PROBLEM TO WORK ON:
Return the records exactly as they appear below, omitting the pictures.

(ENTRIES SHOWN Opens)

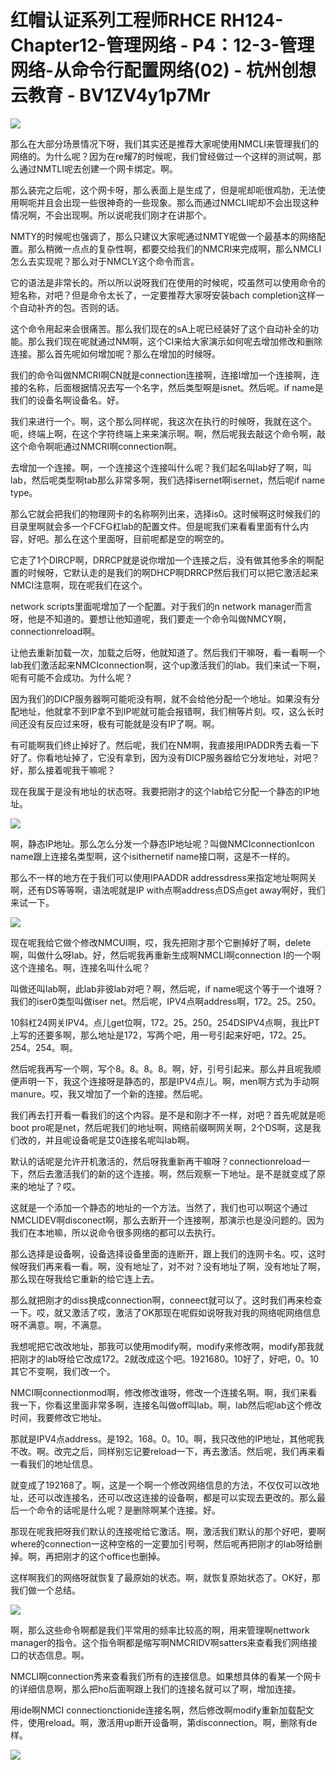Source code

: # 红帽认证系列工程师RHCE RH124-Chapter12-管理网络 - P4：12-3-管理网络-从命令行配置网络(02) - 杭州创想云教育 - BV1ZV4y1p7Mr

![](img/e0869c2def7d65eb666724c4e8250352_0.png)

那么在大部分场景情况下呀，我们其实还是推荐大家呢使用NMCLI来管理我们的网络的。为什么呢？因为在re耀7的时候呢，我们曾经做过一个这样的测试啊，那么通过NMTLI呢去创建一个网卡绑定。啊。

那么装完之后呢，这个网卡呀，那么表面上是生成了，但是呢却呃很鸡肋，无法使用啊呃并且会出现一些很神奇的一些现象。那么而通过NMCLI呢却不会出现这种情况啊，不会出现啊。所以说呢我们刚才在讲那个。

NMTY的时候呢也强调了，那么只建议大家呢通过NMTY呢做一个最基本的网络配置。那么稍微一点点的复杂性啊，都要交给我们的NMCRI来完成啊，那么NMCLI怎么去实现呢？那么对于NMCLY这个命令而言。

它的语法是非常长的。所以所以说呀我们在使用的时候呢，哎虽然可以使用命令的短名称，对吧？但是命令太长了，一定要推荐大家呀安装bach completion这样一个自动补齐的包。否则的话。

这个命令用起来会很痛苦。那么我们现在的sA上呢已经装好了这个自动补全的功能。那么我们现在呢就通过NM啊，这个CI来给大家演示如何呢去增加修改和删除连接。那么首先呢如何增加呢？那么在增加的时候呀。

我们的命令叫做NMCRI啊CN就是connection连接啊，连接I增加一个连接啊，连接的名称，后面根据情况去写一个名字，然后类型啊是isnet。然后呢。if name是我们的设备名啊设备名。好。

我们来进行一个。啊，这个那么同样呢，我这次在执行的时候呀，我就在这个。呃，终端上啊，在这个字符终端上来来演示啊。啊，然后呢我去敲这个命令啊，敲这个命令啊呃通过NMCRI啊connection啊。

去增加一个连接。啊，一个连接这个连接叫什么呢？我们起名叫lab好了啊，叫lab，然后呢类型啊tab那么非常多啊，我们选择isernet啊isernet，然后呢if name type。

那么它就会把我们的物理网卡的名称啊列出来，选择is0。这时候啊这时候我们的目录里啊就会多一个FCFG杠lab的配置文件。但是呢我们来看看里面有什么内容，好吧。那么在这个里面呀，目前呢都是空的啊空的。

它走了1个DIRCP啊，DRRCP就是说你增加一个连接之后，没有做其他多余的啊配置的时候呀，它默认走的是我们的啊DHCP啊DRRCP然后我们可以把它激活起来NMCI注意啊，现在呢我们在这个。

network scripts里面呢增加了一个配置。对于我们的n network manager而言呀，他是不知道的。要想让他知道呢，我们要走一个命令叫做NMCY啊，connectionreload啊。

让他去重新加载一次，加载之后呀，他就知道了。然后我们干嘛呀，看一看啊一个lab我们激活起来NMCIconnection啊，这个up激活我们的lab。我们来试一下啊，呃有可能不会成功。为什么呢？

因为我们的DICP服务器啊可能呃没有啊，就不会给他分配一个地址。如果没有分配地址，他就拿不到IP拿不到IP呢就可能会报错啊，我们稍等片刻。哎，这么长时间还没有反应过来呀，极有可能就是没有IP了啊。啊。

有可能啊我们终止掉好了。然后呢，我们在NM啊，我直接用IPADDR秀去看一下好了。你看地址掉了，它没有拿到，因为没有DICP服务器给它分发地址，对吧？好，那么接着呢我干嘛呢？

现在我属于是没有地址的状态呀。我要把刚才的这个lab给它分配一个静态的IP地址。

![](img/e0869c2def7d65eb666724c4e8250352_2.png)

啊，静态IP地址。那么怎么分发一个静态IP地址呢？叫做NMCIconnectionIcon name跟上连接名类型啊，这个isithernetif name接口啊，这是不一样的。

那么不一样的地方在于我们可以使用IPAADDR addressdress来指定地址啊网关啊，还有DS等等啊，语法呢就是IP with点啊address点DS点get away啊好，我们来试一下。



![](img/e0869c2def7d65eb666724c4e8250352_4.png)

现在呢我给它做个修改NMCUI啊，哎，我先把刚才那个它删掉好了啊，delete啊，叫做什么呀lab。好，然后呢我再重新生成啊NMCLI啊connection I的一个啊这个连接名。啊，连接名叫什么呢？

叫做还叫lab啊，此lab非彼lab对吧？啊，然后呢，if name呢这个等于一个谁呀？我们的iser0类型叫做iser net。然后呢，IPV4点啊address啊，172。25。250。

10斜杠24网关IPV4。点儿get位啊，172。25。250。254DSIPV4点啊，我比PT上写的还要多啊，那么地址是172，写两个吧，用一号引起来好吧，172。25。254。254。啊。

然后呢我再写一个啊，写个8。8。8。8。啊，好，引号引起来。那么并且呢我顺便声明一下，我这个连接呀是静态的，那是IPV4点儿。啊，men啊方式为手动啊manure。哎，我又增加了一个新的连接。然后呢。

我们再去打开看一看我们的这个内容。是不是和刚才不一样，对吧？首先呢就是呃boot pro呢是net，然后呢我们的地址啊，网络前缀啊网关啊，2个DS啊，这是我们改的，并且呢设备呢是艾0连接名呢叫lab啊。

默认的话呢是允许开机激活的，然后呀我重新再干嘛呀？connectionreload一下，然后去激活我们的新的这个连接。啊，然后观察一下地址。是不是就变成了原来的地址了？哎。

这就是一个添加一个静态的地址的一个方法。当然了，我们也可以啊这个通过NMCLIDEV啊disconect啊，那么去断开一个连接啊，那演示也是没问题的。因为我们在本地嘛，所以说命令很多网络的都可以去执行。

那么选择是设备啊，设备选择设备里面的连断开，跟上我们的连网卡名。哎，这时候呀我们再来看一看。啊，没有地址了，对不对？没有地址了啊，没有地址了啊，那么现在呀我给它重新的给它连上去。

那么就把刚才的diss换成connection啊，conneect就可以了。这时我们再来检查一下。哎，就又激活了哎，激活了OK那现在呢假如说呀我对我的网络呢网络信息呀不满意。啊，不满意。

我想呢把它改改地址，那我可以使用modify啊，modify来修改啊，modify那我就把刚才的lab呀给它改成172。2就改成这个吧。1921680。10好了，好吧，0。10其它不变啊，我们改一个。

NMCI啊connectionmod啊，修改修改谁呀，修改一个连接名啊。啊，我们来看我一下，你看这里面非常多啊，连接名叫做off叫lab。啊，lab然后呢lab这个修改时间，我要修改它地址。

那就是IPV4点address。是192。168。0。10。啊，我只改他的IP地址，其他呢我不改。啊。改完之后，同样别忘记要reload一下，再去激活。然后呢，我们再来看一看我们的地址信息。

就变成了192168了。啊，这是一个啊一个修改网络信息的方法，不仅仅可以改地址，还可以改连接名，还可以改这连接的设备啊，都是可以实现去更改的。那么最后一个命令的话呢是什么呢？是删除啊某个连接。好。

那现在呢我把呀我们默认的连接呢给它激活。啊，激活我们默认的那个好吧，要啊where的connection一这种空格的一定要加引号啊，然后呢再把刚才的lab呀给删掉。啊，再把刚才的这个office也删掉。

这样啊我们的网络呀就恢复了最原始的状态。啊，就恢复原始状态了。OK好，那我们做一个总结。

![](img/e0869c2def7d65eb666724c4e8250352_6.png)

啊，那么这些命令啊都是我们平常用的频率比较高的啊，用来管理啊nettwork manager的指令。这个指令啊都是缩写啊NMCRIDV啊satters来查看我们网络接口的状态信息。啊。

NMCLI啊connection秀来查看我们所有的连接信息。如果想具体的看某一个网卡的详细信息啊，那么把ho后面啊跟上我们的连接名就可以了啊，增加连接。

用ide啊NMCI connectionctionide连接名啊，然后修改啊modify重新加载配文件，使用reload。啊，激活用up断开设备啊，第disconnection。啊，删除有de样。



![](img/e0869c2def7d65eb666724c4e8250352_8.png)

(ENTRIES SHOWN Closes)

WRITTEN ANSWER:
Source code

: # 红帽认证系列工程师RHCE RH124-Chapter12-管理网络 - P4：12-3-管理网络-从命令行配置网络(02) - 杭州创想云教育 - BV1ZV4y1p7Mr

![](img/e0869c2def7d65eb666724c4e8250352_0.png)

那么在大部分场景情况下呀，我们其实还是推荐大家呢使用NMCLI来管理我们的网络的。为什么呢？因为在re耀7的时候呢，我们曾经做过一个这样的测试啊，那么通过NMTLI呢去创建一个网卡绑定。啊。

那么装完之后呢，这个网卡呀，那么表面上是生成了，但是呢却呃很鸡肋，无法使用啊呃并且会出现一些很神奇的一些现象。那么而通过NMCLI呢却不会出现这种情况啊，不会出现啊。所以说呢我们刚才在讲那个。

NMTY的时候呢也强调了，那么只建议大家呢通过NMTY呢做一个最基本的网络配置。那么稍微一点点的复杂性啊，都要交给我们的NMCRI来完成啊，那么NMCLI怎么去实现呢？那么对于NMCLY这个命令而言。

它的语法是非常长的。所以所以说呀我们在使用的时候呢，哎虽然可以使用命令的短名称，对吧？但是命令太长了，一定要推荐大家呀安装bach completion这样一个自动补齐的包。否则的话。

这个命令用起来会很痛苦。那么我们现在的sA上呢已经装好了这个自动补全的功能。那么我们现在呢就通过NM啊，这个CI来给大家演示如何呢去增加修改和删除连接。那么首先呢如何增加呢？那么在增加的时候呀。

我们的命令叫做NMCRI啊CN就是connection连接啊，连接I增加一个连接啊，连接的名称，后面根据情况去写一个名字，然后类型啊是isnet。然后呢。if name是我们的设备名啊设备名。好。

我们来进行一个。啊，这个那么同样呢，我这次在执行的时候呀，我就在这个。呃，终端上啊，在这个字符终端上来来演示啊。啊，然后呢我去敲这个命令啊，敲这个命令啊呃通过NMCRI啊connection啊。

去增加一个连接。啊，一个连接这个连接叫什么呢？我们起名叫lab好了啊，叫lab，然后呢类型啊tab那么非常多啊，我们选择isernet啊isernet，然后呢if name type。

那么它就会把我们的物理网卡的名称啊列出来，选择is0。这时候啊这时候我们的目录里啊就会多一个FCFG杠lab的配置文件。但是呢我们来看看里面有什么内容，好吧。那么在这个里面呀，目前呢都是空的啊空的。

它走了1个DIRCP啊，DRRCP就是说你增加一个连接之后，没有做其他多余的啊配置的时候呀，它默认走的是我们的啊DHCP啊DRRCP然后我们可以把它激活起来NMCI注意啊，现在呢我们在这个。

network scripts里面呢增加了一个配置。对于我们的n network manager而言呀，他是不知道的。要想让他知道呢，我们要走一个命令叫做NMCY啊，connectionreload啊。

让他去重新加载一次，加载之后呀，他就知道了。然后我们干嘛呀，看一看啊一个lab我们激活起来NMCIconnection啊，这个up激活我们的lab。我们来试一下啊，呃有可能不会成功。为什么呢？

因为我们的DICP服务器啊可能呃没有啊，就不会给他分配一个地址。如果没有分配地址，他就拿不到IP拿不到IP呢就可能会报错啊，我们稍等片刻。哎，这么长时间还没有反应过来呀，极有可能就是没有IP了啊。啊。

有可能啊我们终止掉好了。然后呢，我们在NM啊，我直接用IPADDR秀去看一下好了。你看地址掉了，它没有拿到，因为没有DICP服务器给它分发地址，对吧？好，那么接着呢我干嘛呢？

现在我属于是没有地址的状态呀。我要把刚才的这个lab给它分配一个静态的IP地址。

![](img/e0869c2def7d65eb666724c4e8250352_2.png)

啊，静态IP地址。那么怎么分发一个静态IP地址呢？叫做NMCIconnectionIcon name跟上连接名类型啊，这个isithernetif name接口啊，这是不一样的。

那么不一样的地方在于我们可以使用IPAADDR addressdress来指定地址啊网关啊，还有DS等等啊，语法呢就是IP with点啊address点DS点get away啊好，我们来试一下。



![](img/e0869c2def7d65eb666724c4e8250352_4.png)

现在呢我给它做个修改NMCUI啊，哎，我先把刚才那个它删掉好了啊，delete啊，叫做什么呀lab。好，然后呢我再重新生成啊NMCLI啊connection I的一个啊这个连接名。啊，连接名叫什么呢？

叫做还叫lab啊，此lab非彼lab对吧？啊，然后呢，if name呢这个等于一个谁呀？我们的iser0类型叫做iser net。然后呢，IPV4点啊address啊，172。25。250。

10斜杠24网关IPV4。点儿get位啊，172。25。250。254DSIPV4点啊，我比PT上写的还要多啊，那么地址是172，写两个吧，用一号引起来好吧，172。25。254。254。啊。

然后呢我再写一个啊，写个8。8。8。8。啊，好，引号引起来。那么并且呢我顺便声明一下，我这个连接呀是静态的，那是IPV4点儿。啊，men啊方式为手动啊manure。哎，我又增加了一个新的连接。然后呢。

我们再去打开看一看我们的这个内容。是不是和刚才不一样，对吧？首先呢就是呃boot pro呢是net，然后呢我们的地址啊，网络前缀啊网关啊，2个DS啊，这是我们改的，并且呢设备呢是艾0连接名呢叫lab啊。

默认的话呢是允许开机激活的，然后呀我重新再干嘛呀？connectionreload一下，然后去激活我们的新的这个连接。啊，然后观察一下地址。是不是就变成了原来的地址了？哎。

这就是一个添加一个静态的地址的一个方法。当然了，我们也可以啊这个通过NMCLIDEV啊disconect啊，那么去断开一个连接啊，那演示也是没问题的。因为我们在本地嘛，所以说命令很多网络的都可以去执行。

那么选择是设备啊，设备选择设备里面的连断开，跟上我们的连网卡名。哎，这时候呀我们再来看一看。啊，没有地址了，对不对？没有地址了啊，没有地址了啊，那么现在呀我给它重新的给它连上去。

那么就把刚才的diss换成connection啊，conneect就可以了。这时我们再来检查一下。哎，就又激活了哎，激活了OK那现在呢假如说呀我对我的网络呢网络信息呀不满意。啊，不满意。

我想呢把它改改地址，那我可以使用modify啊，modify来修改啊，modify那我就把刚才的lab呀给它改成172。2就改成这个吧。1921680。10好了，好吧，0。10其它不变啊，我们改一个。

NMCI啊connectionmod啊，修改修改谁呀，修改一个连接名啊。啊，我们来看我一下，你看这里面非常多啊，连接名叫做off叫lab。啊，lab然后呢lab这个修改时间，我要修改它地址。

那就是IPV4点address。是192。168。0。10。啊，我只改他的IP地址，其他呢我不改。啊。改完之后，同样别忘记要reload一下，再去激活。然后呢，我们再来看一看我们的地址信息。

就变成了192168了。啊，这是一个啊一个修改网络信息的方法，不仅仅可以改地址，还可以改连接名，还可以改这连接的设备啊，都是可以实现去更改的。那么最后一个命令的话呢是什么呢？是删除啊某个连接。好。

那现在呢我把呀我们默认的连接呢给它激活。啊，激活我们默认的那个好吧，要啊where的connection一这种空格的一定要加引号啊，然后呢再把刚才的lab呀给删掉。啊，再把刚才的这个office也删掉。

这样啊我们的网络呀就恢复了最原始的状态。啊，就恢复原始状态了。OK好，那我们做一个总结。

![](img/e0869c2def7d65eb666724c4e8250352_6.png)

啊，那么这些命令啊都是我们平常用的频率比较高的啊，用来管理啊nettwork manager的指令。这个指令啊都是缩写啊NMCRIDV啊satters来查看我们网络接口的状态信息。啊。

NMCLI啊connection秀来查看我们所有的连接信息。如果想具体的看某一个网卡的详细信息啊，那么把ho后面啊跟上我们的连接名就可以了啊，增加连接。

用ide啊NMCI connectionctionide连接名啊，然后修改啊modify重新加载配文件，使用reload。啊，激活用up断开设备啊，第disconnection。啊，删除有de样。



![](img/e0869c2def7d65eb666724c4e8250352_8.png)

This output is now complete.